Quantitative assessment of mucosal fibrosis and its correlation with disease severity and outcome in cats with chronic enteropathy

Introduction

Chronic enteropathies (CEs) in cats comprise mostly lymphoplasmacytic enteritis (LPE; also known as inflammatory bowel disease [IBD]) and low-grade intestinal T-cell lymphoma (LGITL; also known as alimentary small-cell lymphoma). ¹ Guidelines produced by the World Small Animal Veterinary Association (WSAVA) include mucosal fibrosis (MF) as a criterion for the histopathologic assessment of the intestinal mucosa. ² Studies have shown that MF is more common in LPE than in LGITL and that an apical-to-basal gradient exists, with fibrosis being more prominent in the apical regions of the lamina propria for LPE and in the basal regions for LGITL.^3,4 However, data on MF and its association with disease severity and outcome are scarce. ⁵ Intestinal fibrosis (IF) has been identified as a common and serious complication associated with increased morbidity and mortality in humans with IBD.^6,7

Fibrosis, the replacement of healthy tissue with collagen-rich extracellular matrix (ECM), is triggered by inflammation. ⁸ In physiological wound healing, ECM and collagen deposition is self-limiting and ends with the restoration of the damaged tissue. However, under chronic inflammation, fibrosis becomes dysregulated, leading to the accumulation of excessive scar tissue. ⁹

Masson’s trichrome (MT) staining is the gold standard for assessing fibrosis in formalin-fixed, paraffin-embedded (FFPE) biopsy specimens. However, hematoxylin and eosin (H&E)-stained tissue sections are routinely assessed by pathologists in cases of CE, raising the question whether IF might be underreported.^10,11

The aim of the present study was to develop and utilize a quantitative scoring method for the evaluation of MF in cats with LPE or LGITL. In addition, we aimed to assess its correlation with traditional semi-quantitative WSAVA scores on H&E and MT-stained slides, clinical abnormalities, disease severity, diagnosis and outcome.

Materials and methods

Sample preparation, histopathology and WSAVA fibrosis scoring

Biopsy specimens most representative of the underlying disease process (ie, LPE or LGITL) were selected for analysis. FFPE biopsy specimens were cut in 4 μm sections, sequentially mounted on glass slides and shipped to the UC Davis School of Veterinary Medicine. Slides were batch stained using H&E or MT stain, respectively, on sequential slides. Slides were scanned at 400× magnification and uploaded to a web-based histopathology platform for analysis.
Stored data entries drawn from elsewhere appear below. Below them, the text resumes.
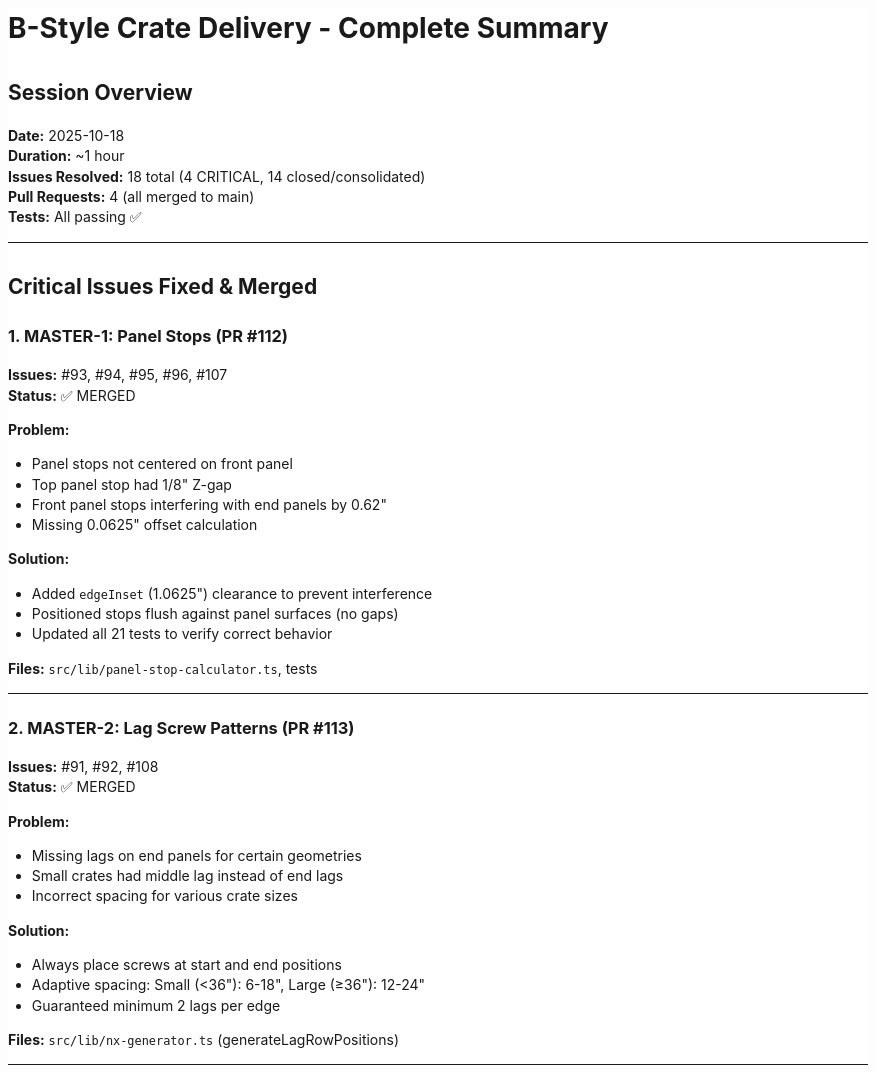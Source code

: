 # B-Style Crate Delivery - Complete Summary

## Session Overview

**Date:** 2025-10-18  
**Duration:** ~1 hour  
**Issues Resolved:** 18 total (4 CRITICAL, 14 closed/consolidated)  
**Pull Requests:** 4 (all merged to main)  
**Tests:** All passing ✅

---

## Critical Issues Fixed & Merged

### 1. MASTER-1: Panel Stops (PR #112)

**Issues:** #93, #94, #95, #96, #107  
**Status:** ✅ MERGED

**Problem:**

- Panel stops not centered on front panel
- Top panel stop had 1/8" Z-gap
- Front panel stops interfering with end panels by 0.62"
- Missing 0.0625" offset calculation

**Solution:**

- Added `edgeInset` (1.0625") clearance to prevent interference
- Positioned stops flush against panel surfaces (no gaps)
- Updated all 21 tests to verify correct behavior

**Files:** `src/lib/panel-stop-calculator.ts`, tests

---

### 2. MASTER-2: Lag Screw Patterns (PR #113)

**Issues:** #91, #92, #108  
**Status:** ✅ MERGED

**Problem:**

- Missing lags on end panels for certain geometries
- Small crates had middle lag instead of end lags
- Incorrect spacing for various crate sizes

**Solution:**

- Always place screws at start and end positions
- Adaptive spacing: Small (<36"): 6-18", Large (≥36"): 12-24"
- Guaranteed minimum 2 lags per edge

**Files:** `src/lib/nx-generator.ts` (generateLagRowPositions)

---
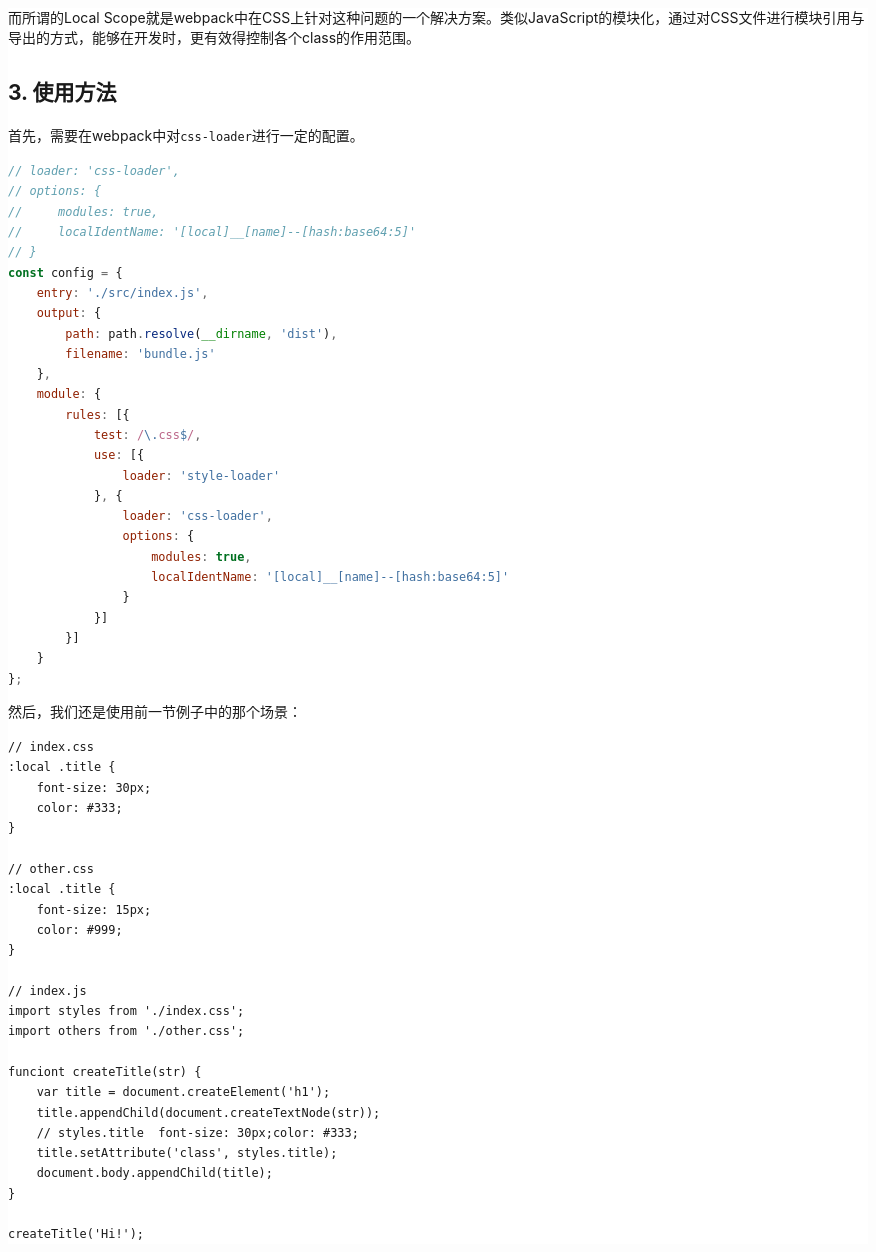 而所谓的Local Scope就是webpack中在CSS上针对这种问题的一个解决方案。类似JavaScript的模块化，通过对CSS文件进行模块引用与导出的方式，能够在开发时，更有效得控制各个class的作用范围。

## 3. 使用方法
首先，需要在webpack中对`css-loader`进行一定的配置。

```javascript
// loader: 'css-loader',
// options: {
//     modules: true,
//     localIdentName: '[local]__[name]--[hash:base64:5]'
// }
const config = {
    entry: './src/index.js',
    output: {
        path: path.resolve(__dirname, 'dist'),
        filename: 'bundle.js'
    },
    module: {
        rules: [{
            test: /\.css$/,
            use: [{
                loader: 'style-loader'
            }, {
                loader: 'css-loader',
                options: {
                    modules: true,
                    localIdentName: '[local]__[name]--[hash:base64:5]'
                }
            }]
        }]
    }
};
```

然后，我们还是使用前一节例子中的那个场景：

```
// index.css
:local .title {
    font-size: 30px;
    color: #333;
}

// other.css
:local .title {
    font-size: 15px;
    color: #999;
}

// index.js
import styles from './index.css';
import others from './other.css';

funciont createTitle(str) {
    var title = document.createElement('h1');
    title.appendChild(document.createTextNode(str));
    // styles.title  font-size: 30px;color: #333;
    title.setAttribute('class', styles.title);
    document.body.appendChild(title);
}

createTitle('Hi!');
```
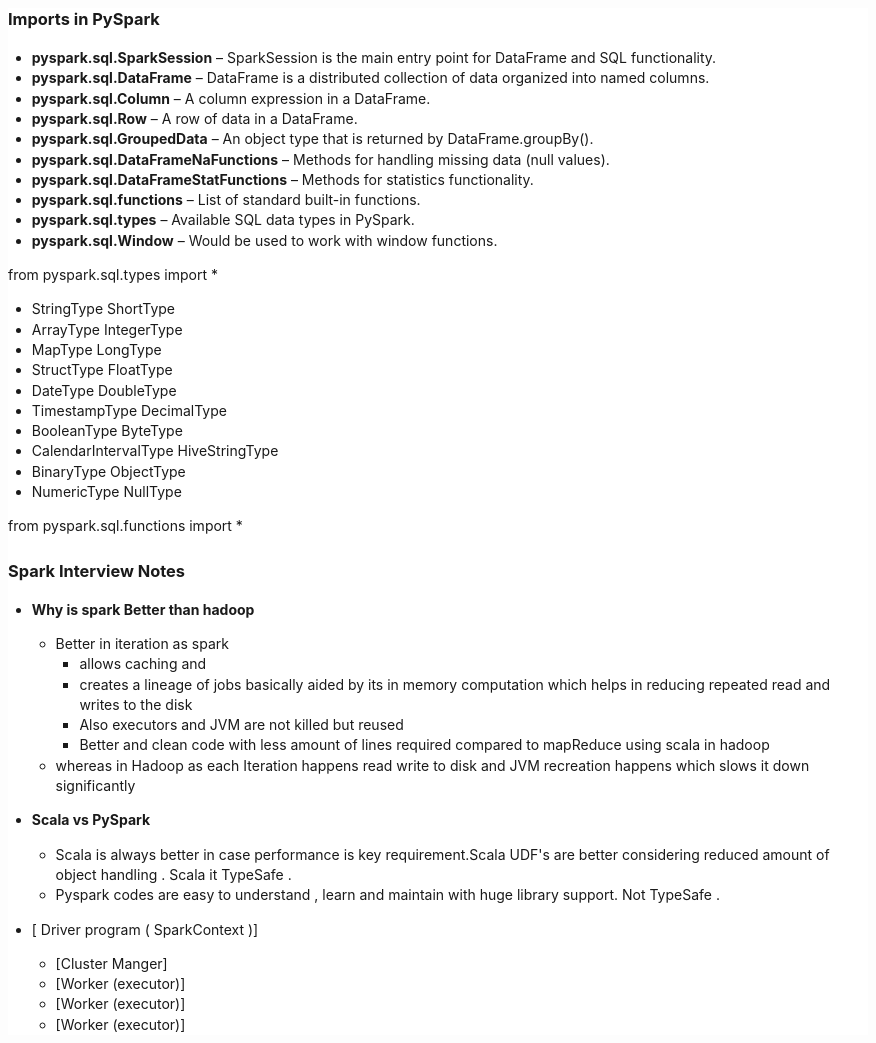 
### Imports in PySpark

* **pyspark.sql.SparkSession**            – SparkSession is the main entry point for DataFrame and SQL functionality.
* **pyspark.sql.DataFrame**               – DataFrame is a distributed collection of data organized into named columns.
* **pyspark.sql.Column**                  – A column expression in a DataFrame.
* **pyspark.sql.Row**                     – A row of data in a DataFrame.
* **pyspark.sql.GroupedData**             – An object type that is returned by DataFrame.groupBy().
* **pyspark.sql.DataFrameNaFunctions**    – Methods for handling missing data (null values).
* **pyspark.sql.DataFrameStatFunctions**  – Methods for statistics functionality.
* **pyspark.sql.functions**               – List of standard built-in functions.
* **pyspark.sql.types**                   – Available SQL data types in PySpark.
* **pyspark.sql.Window**                  – Would be used to work with window functions.

from pyspark.sql.types import *
* 	StringType	ShortType
* 	ArrayType	IntegerType
* 	MapType	LongType
* 	StructType	FloatType
* 	DateType	DoubleType
* 	TimestampType	DecimalType
* 	BooleanType	ByteType
* 	CalendarIntervalType	HiveStringType
* 	BinaryType	ObjectType
* 	NumericType	NullType

from pyspark.sql.functions import *


### Spark Interview Notes

* **Why is spark Better than hadoop**
	* Better in iteration as spark 
		* allows caching and 
		* creates a lineage of jobs basically aided by its in memory computation which helps in reducing repeated  read and writes to the disk
		* Also executors and JVM are not killed but reused
		* Better and clean code with less amount of lines required compared to mapReduce using scala in hadoop
	*  whereas in Hadoop as each Iteration happens read write to disk and JVM recreation happens which slows it down significantly 

* **Scala vs PySpark**
	* Scala is always better in case performance is key requirement.Scala UDF's are better considering reduced amount of object handling . Scala it TypeSafe .
	* Pyspark codes are easy to understand , learn and maintain with huge library support. Not TypeSafe .

* [ Driver program ( SparkContext )] 
	* [Cluster Manger]
	* [Worker (executor)]
	* [Worker (executor)]
	* [Worker (executor)]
A single board-certified veterinary pathologist (PRG) blindly assessed and scored H&E-stained slides according to the guidelines published by the WSAVA.^2,12 The degree of fibrosis was semi-quantitatively assessed on a four-point scale on H&E and MT-stained slides (0/absent: fibrosis ⩽10%; 1/mild: fibrosis 10–30%; 2/moderate: fibrosis 30–50%; 3/severe: fibrosis >50%). Three areas of the mucosal lamina propria were assessed separately: the villi, apical crypts (ACs; corresponding to the lamina propria from the base of the villi to the upper half of the crypts) and basal crypts (BCs; corresponding to the lower half of the crypts up to but excluding the muscularis mucosae) (Figure 1). To avoid visual memory effect, reassessment of sequential slides was performed after an 8-week wash-out period. ¹³ Cases were excluded if the biopsy specimens were of poor quality (eg, poor tissue orientation, inadequate amount of tissue).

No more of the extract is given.